Gunmen jumped out of sport utility vehicles and fired at the
students, who were celebrating the birthday of a classmate, in a
house in the city across the border from El Paso, Texas, in the
early hours of Sunday.
Bodies lay on the street outside and pools of blood collected by
nearby parked cars.
Inside the house, the walls were stained with blood and marked
with bullet holes.
"The men drove up in SUVs, they were well-armed. They went into the
house and shot at everyone, you could hear the gunfire all around,"
a neighbour at the scene said.
Patricia Gonzalez, attorney general for Chihuahua State that
includes Ciudad Juarez, said the shooting was possibly linked to
drug cartels.
"We have two lines of investigation and one of them is linked to
drug trafficking," she told a news conference.
"We know from witnesses that the men arrived looking for
someone." She declined to give more details.
Over the past two years, hitmen have attacked parties in Chihuahua
State, searching for rivals, and police have reported that some
teenagers in Ciudad Juarez have been involved in kidnapping
others.
Gonzalez said the dead included three adults and 11 minors.
Fourteen others were wounded, two critically.
All the victims were between 15 and 20-years-old, the army
said.
She denied earlier reports that the teenagers were celebrating a
local sports championship victory.
"They were about 15 men, they closed off the surrounding streets
and began shooting at the house as they moved inside," said army
spokesman Enrique Torres.
Ciudad Juarez is the bloodiest front in Mexico's three-year drug
war as rival cartels fight over markets and control of smuggling
routes into the United States.
Violence is escalating even as federal police and soldiers patrol
the streets.
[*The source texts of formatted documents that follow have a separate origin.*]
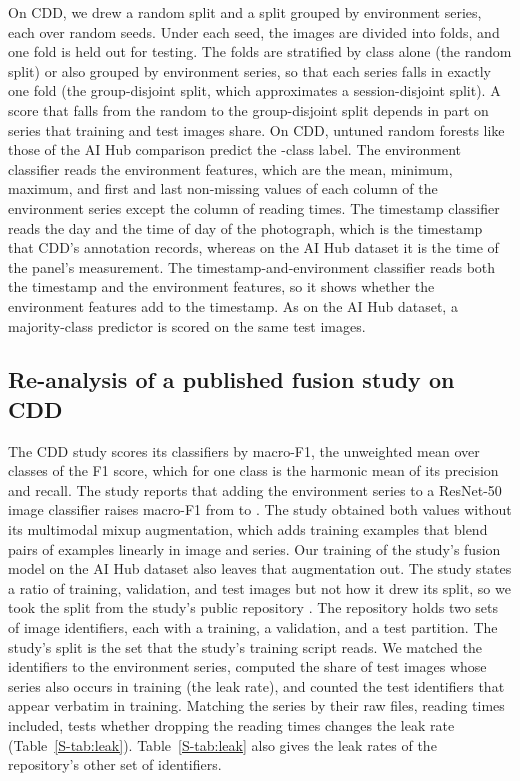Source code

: \documentclass[preprint,12pt,authoryear,nopreprintline]{elsarticle}
\begin{document}
On CDD, we drew a random split and a split grouped by environment series, each over
\cddSeeds{} random seeds. Under each seed, the
images are divided into \cddFolds{} folds, and one fold is held out for testing. The folds are stratified by class alone
(the random split) or also grouped by environment series, so that each series falls in
exactly one fold (the group-disjoint split, which approximates a session-disjoint
split). A score that falls from the random to the group-disjoint split depends in part
on series that training and test images share. On CDD, untuned random forests like those
of the AI Hub comparison predict the \cddClasses{}-class label. The environment
classifier reads the environment features, which are the mean, minimum, maximum, and
first and last non-missing values of each column of the environment series except the
column of reading times. The timestamp
classifier reads the day and the time of
day of the photograph, which is the timestamp that CDD's annotation records, whereas
on the AI Hub dataset it is the time of the panel's measurement. The
timestamp-and-environment classifier reads both the timestamp and the environment
features, so it shows whether the environment features add to the timestamp. As on the
AI Hub dataset, a majority-class predictor is scored on the same test images.

\subsection{Re-analysis of a published fusion study on CDD}
\label{sec:reanalysis}

The CDD study \citep{appliedsci2024dacon} scores its classifiers by macro-F1, the
unweighted mean over classes of the F1 score, which for one class is the harmonic
mean of its precision and recall. The study reports that adding the environment
series to a ResNet-50 image classifier raises macro-F1 from \paperImageFone{} to
\paperMultiFone{} \citep[Table~2]{appliedsci2024dacon}. The study obtained both values
without its multimodal mixup augmentation, which adds training examples that blend
pairs of examples linearly in image and series. Our training of the study's fusion
model on the AI Hub dataset also leaves that augmentation out. The study states a ratio of training,
validation, and test images but not how it drew its split, so we took the split from
the study's public repository \citep{cropdiseaserepo}. The repository holds two sets of image identifiers, each with a training, a validation, and a test partition. The study's
split is the set that the study's training script reads. We matched the identifiers
to the environment series, computed the share of test images whose series also occurs
in training (the leak rate), and counted the test identifiers that appear verbatim in
training. Matching the series by their raw files, reading times included, tests whether
dropping the reading times changes the leak rate (Table~\ref{S-tab:leak}). Table~\ref{S-tab:leak}
also gives the leak rates of the repository's other set of identifiers.
\end{document}
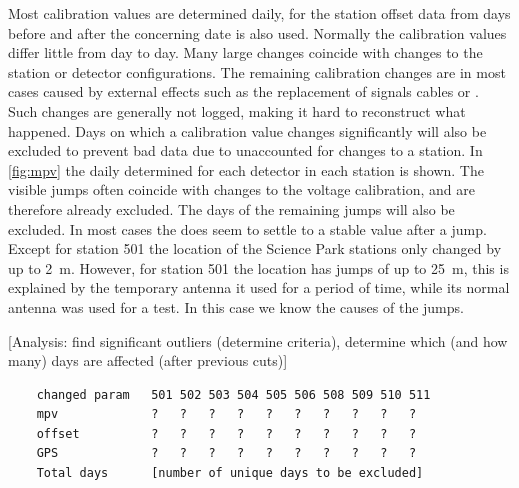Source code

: Most calibration values are determined daily, for the station offset data from days before and after the concerning date is also used. Normally the calibration values differ little from day to day. Many large changes coincide with changes to the station or detector configurations. The remaining calibration changes are in most cases caused by external effects such as the replacement of signals cables or \pmts. Such changes are generally not logged, making it hard to reconstruct what happened. Days on which a calibration value changes significantly will also be excluded to prevent bad data due to unaccounted for changes to a station. In \cref{fig:mpv} the daily determined \mpv for each detector in each station is shown. The visible jumps often coincide with changes to the \pmt voltage calibration, and are therefore already excluded. The days of the remaining jumps will also be excluded. In most cases the \mpv does seem to settle to a stable value after a jump. Except for station 501 the \gps location of the Science Park stations only changed by up to \SI{2}{\meter}. However, for station 501 the \gps location has jumps of up to \SI{25}{\meter}, this is explained by the temporary \gps antenna it used for a period of time, while its normal \gps antenna was used for a test. In this case we know the causes of the jumps.

[Analysis: find significant outliers (determine criteria), determine which (and how many) days are affected (after previous cuts)]

\begin{verbatim}
    changed param   501 502 503 504 505 506 508 509 510 511
    mpv             ?   ?   ?   ?   ?   ?   ?   ?   ?   ?
    offset          ?   ?   ?   ?   ?   ?   ?   ?   ?   ?
    GPS             ?   ?   ?   ?   ?   ?   ?   ?   ?   ?
    Total days      [number of unique days to be excluded]
\end{verbatim}

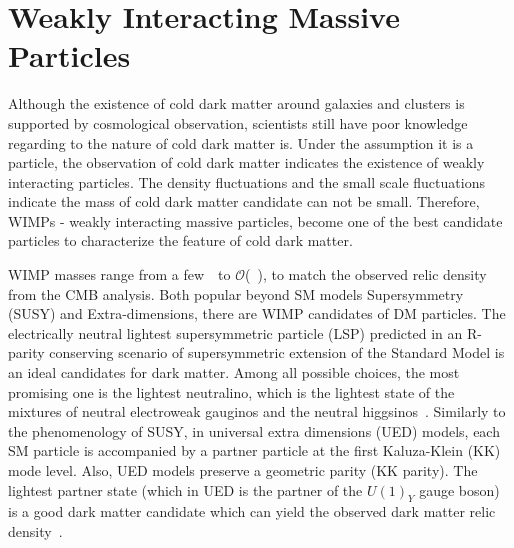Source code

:\section{Weakly Interacting Massive Particles}
\label{sec:dms2}
\par Although the existence of cold dark matter around galaxies and clusters is supported by cosmological observation, scientists still have poor knowledge regarding to the nature of cold dark matter is. Under the assumption it is a particle, the observation of cold dark matter indicates the existence of weakly interacting particles. The density fluctuations and the small scale fluctuations indicate the mass of cold dark matter candidate can not be small. Therefore, WIMPs - weakly interacting massive particles, become one of the best candidate particles to characterize the feature of cold dark matter.

\par WIMP masses range from a few~\GeV~to $\mathcal{O}$(~\TeV), to match the observed relic density from the CMB analysis. Both popular beyond SM models Supersymmetry (SUSY) and Extra-dimensions, there are WIMP candidates of DM particles. The electrically neutral lightest supersymmetric particle (LSP) predicted in an R-parity conserving scenario of supersymmetric extension of the Standard Model is an ideal candidates for dark matter. Among all possible choices, the most promising one is the lightest neutralino, which is the lightest state of the mixtures of neutral electroweak gauginos and the neutral higgsinos~\cite{Feng:2010gw}. Similarly to the phenomenology of SUSY, in universal extra dimensions (UED) models, each SM particle is accompanied by a partner particle at the first Kaluza-Klein (KK) mode level. Also, UED models preserve a geometric parity (KK parity). The lightest partner state (which in UED is the partner of the $U(1)_Y$ gauge boson) is a good dark matter candidate which can yield the observed dark matter relic density~\cite{Servant:2002aq}.

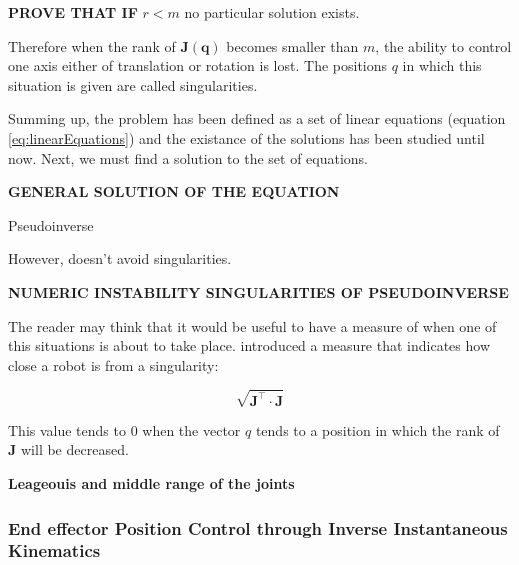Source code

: \textbf{PROVE THAT IF} $r < m$ no particular solution exists.

Therefore when the rank of ${\mathbf{J}(\mathbf{{q}})}$ becomes smaller than $m$, the ability to control one axis either of translation or rotation is lost. The positions $q$ in which this situation is given are called singularities.

Summing up, the problem has been defined as a set of linear equations (equation \ref{eq:linearEquations}) and the existance of the solutions has been studied until now. Next, we must find a solution to the set of equations.

\textbf{GENERAL SOLUTION OF THE EQUATION}

Pseudoinverse

However, doesn't avoid singularities.

\textbf{NUMERIC INSTABILITY SINGULARITIES OF PSEUDOINVERSE}

The reader may think that it would be useful to have a measure of when one of this situations is about to take place. \cite{yoshikawa1985dynamic} introduced a measure that indicates how close a robot is from a singularity:

$$\sqrt{\mathbf{J^{\intercal}} \cdot \mathbf{J}}$$

This value tends to $0$ when the vector $q$ tends to a position in which the rank of $\mathbf{J}$ will be decreased.

\textbf{Leageouis and middle range of the joints}


\subsubsection{End effector Position Control through Inverse Instantaneous Kinematics}
\label{sss:eepositioncontrol}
Some 2,650 people were killed in drug violence in
Ciudad Juarez last year and cartel murders have jumped since the
start of 2010.
In some of the worst attacks, gunmen have stormed at least seven
drug rehabilitation clinics in the manufacturing city over the past
two years, targeting rival dealers.
Two strikes in September killed 28 people.
Mexico is the key transit route for US-bound cocaine from South
America and a top producer of marijuana and heroin.
A military crackdown on rival cartels in Mexico has fuelled a surge
in drug violence that has killed more than 17,000 people since
President Felipe Calderon took office in 2006, worrying Washington
and investors and scaring off tourists from some cities.